I know many people like this. Sadly, they have got SO used to never doing it (others involvement I mean )
Practice makes perfect. They are children at the end of the day- he is an adult !

Nancylancy · 30/01/2026 11:48

This is so ridiculous it's laughable. The 9 year old should be pretty self sufficient - he's being a prick. It's not because he can't cope. He's either very lazy or a complete moron.

Nancylancy · 30/01/2026 11:50

Swedemom · 30/01/2026 11:07

A clear sign he doesn't take care of them alone enough. You should do something every week so he can become more used to it. Maybe take up golf? That way you can be away every Saturday or Sunday for 4-8 hours. Exercise is good for you.

Definitely this! Approach him with concern that he isn't spending enough time with them and he needs to be able to cope. What if you were suddenly taken ill? In hospital?
I went away for 5 days when my DC were 9 months and 2! DH coped perfectly fine and actually felt way more confident with them after that too.

Monty34 · 30/01/2026 12:03

I assume you asked him why ? What was the answer.

5128gap · 30/01/2026 12:10

To be perfectly honest, I much preferred to not look after two DC on my own, and would have found it easier to have just one. As would my partner. So with that in mind, if there was a way of arranging our social lives to make it as easy on the person stuck in with the DC as possible, we did that.
Obviously not to the extent of missing out on something that had to be on a set date, but if there was opportunity to input and say to friends, 'can we do next Saturday instead, because its easier for DP with the DC' we'd both have done that.

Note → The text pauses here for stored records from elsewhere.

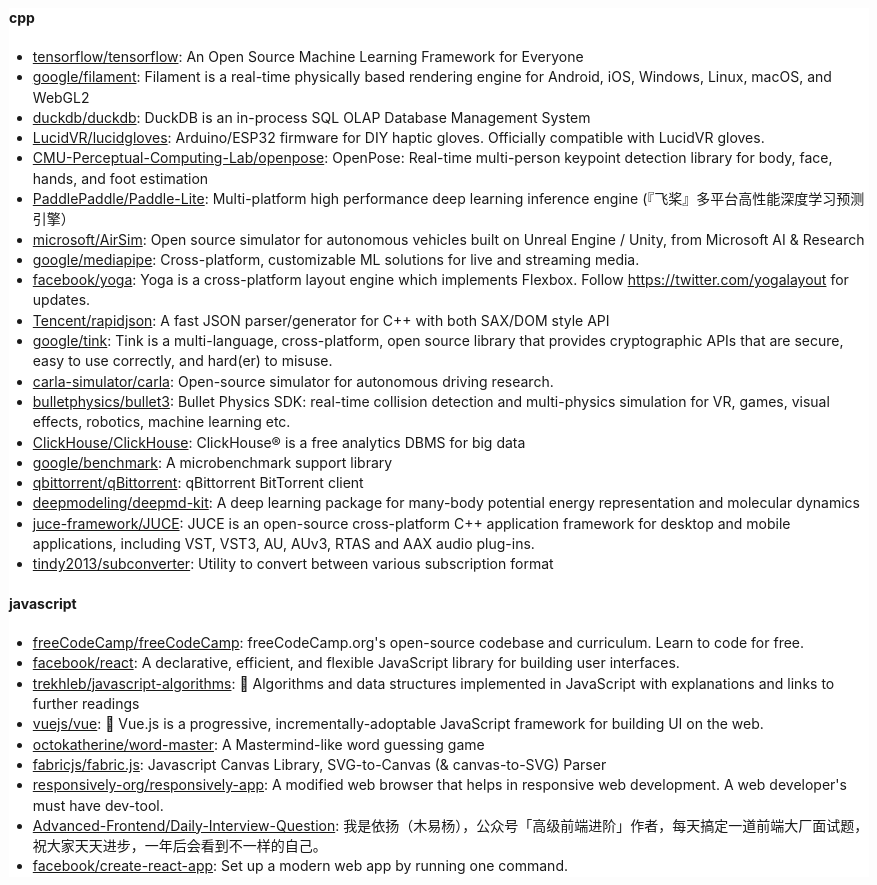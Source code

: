 #### cpp
* [tensorflow/tensorflow](https://github.com/tensorflow/tensorflow): An Open Source Machine Learning Framework for Everyone
* [google/filament](https://github.com/google/filament): Filament is a real-time physically based rendering engine for Android, iOS, Windows, Linux, macOS, and WebGL2
* [duckdb/duckdb](https://github.com/duckdb/duckdb): DuckDB is an in-process SQL OLAP Database Management System
* [LucidVR/lucidgloves](https://github.com/LucidVR/lucidgloves): Arduino/ESP32 firmware for DIY haptic gloves. Officially compatible with LucidVR gloves.
* [CMU-Perceptual-Computing-Lab/openpose](https://github.com/CMU-Perceptual-Computing-Lab/openpose): OpenPose: Real-time multi-person keypoint detection library for body, face, hands, and foot estimation
* [PaddlePaddle/Paddle-Lite](https://github.com/PaddlePaddle/Paddle-Lite): Multi-platform high performance deep learning inference engine (『飞桨』多平台高性能深度学习预测引擎）
* [microsoft/AirSim](https://github.com/microsoft/AirSim): Open source simulator for autonomous vehicles built on Unreal Engine / Unity, from Microsoft AI & Research
* [google/mediapipe](https://github.com/google/mediapipe): Cross-platform, customizable ML solutions for live and streaming media.
* [facebook/yoga](https://github.com/facebook/yoga): Yoga is a cross-platform layout engine which implements Flexbox. Follow https://twitter.com/yogalayout for updates.
* [Tencent/rapidjson](https://github.com/Tencent/rapidjson): A fast JSON parser/generator for C++ with both SAX/DOM style API
* [google/tink](https://github.com/google/tink): Tink is a multi-language, cross-platform, open source library that provides cryptographic APIs that are secure, easy to use correctly, and hard(er) to misuse.
* [carla-simulator/carla](https://github.com/carla-simulator/carla): Open-source simulator for autonomous driving research.
* [bulletphysics/bullet3](https://github.com/bulletphysics/bullet3): Bullet Physics SDK: real-time collision detection and multi-physics simulation for VR, games, visual effects, robotics, machine learning etc.
* [ClickHouse/ClickHouse](https://github.com/ClickHouse/ClickHouse): ClickHouse® is a free analytics DBMS for big data
* [google/benchmark](https://github.com/google/benchmark): A microbenchmark support library
* [qbittorrent/qBittorrent](https://github.com/qbittorrent/qBittorrent): qBittorrent BitTorrent client
* [deepmodeling/deepmd-kit](https://github.com/deepmodeling/deepmd-kit): A deep learning package for many-body potential energy representation and molecular dynamics
* [juce-framework/JUCE](https://github.com/juce-framework/JUCE): JUCE is an open-source cross-platform C++ application framework for desktop and mobile applications, including VST, VST3, AU, AUv3, RTAS and AAX audio plug-ins.
* [tindy2013/subconverter](https://github.com/tindy2013/subconverter): Utility to convert between various subscription format

#### javascript
* [freeCodeCamp/freeCodeCamp](https://github.com/freeCodeCamp/freeCodeCamp): freeCodeCamp.org's open-source codebase and curriculum. Learn to code for free.
* [facebook/react](https://github.com/facebook/react): A declarative, efficient, and flexible JavaScript library for building user interfaces.
* [trekhleb/javascript-algorithms](https://github.com/trekhleb/javascript-algorithms): 📝 Algorithms and data structures implemented in JavaScript with explanations and links to further readings
* [vuejs/vue](https://github.com/vuejs/vue): 🖖 Vue.js is a progressive, incrementally-adoptable JavaScript framework for building UI on the web.
* [octokatherine/word-master](https://github.com/octokatherine/word-master): A Mastermind-like word guessing game
* [fabricjs/fabric.js](https://github.com/fabricjs/fabric.js): Javascript Canvas Library, SVG-to-Canvas (& canvas-to-SVG) Parser
* [responsively-org/responsively-app](https://github.com/responsively-org/responsively-app): A modified web browser that helps in responsive web development. A web developer's must have dev-tool.
* [Advanced-Frontend/Daily-Interview-Question](https://github.com/Advanced-Frontend/Daily-Interview-Question): 我是依扬（木易杨），公众号「高级前端进阶」作者，每天搞定一道前端大厂面试题，祝大家天天进步，一年后会看到不一样的自己。
* [facebook/create-react-app](https://github.com/facebook/create-react-app): Set up a modern web app by running one command.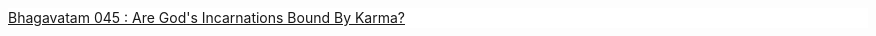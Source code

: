 [Bhagavatam 045 :  Are God's Incarnations Bound By Karma?](https://www.youtube.com/watch?v=z1nbnr3Gdis)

DaisyChain505 · 30/01/2026 12:13

SarahScone · 30/01/2026 10:21

To be clear, he regularly looks after them together and happily takes them out at the weekends together to give me a break. But what he objects to is being at home for an evening and a morning with both of them. He says it’s not fair on DD9 as the baby takes up a lot of his time. I don’t agree that it’s unfair. If it were a weekly occurrence and she was expressing dissatisfaction then maybe.

The fact that youve said he has both of his children to “give you a break” speaks volumes about the dynamics and your roles. He’s not giving you a break, he’s being a parent to his children.

Tell him to grow the fuck up and stop using excuses to get out of parenting. Does he think every other parent out there with more than one child doesn’t ever solo parent because it’s unfair on the children?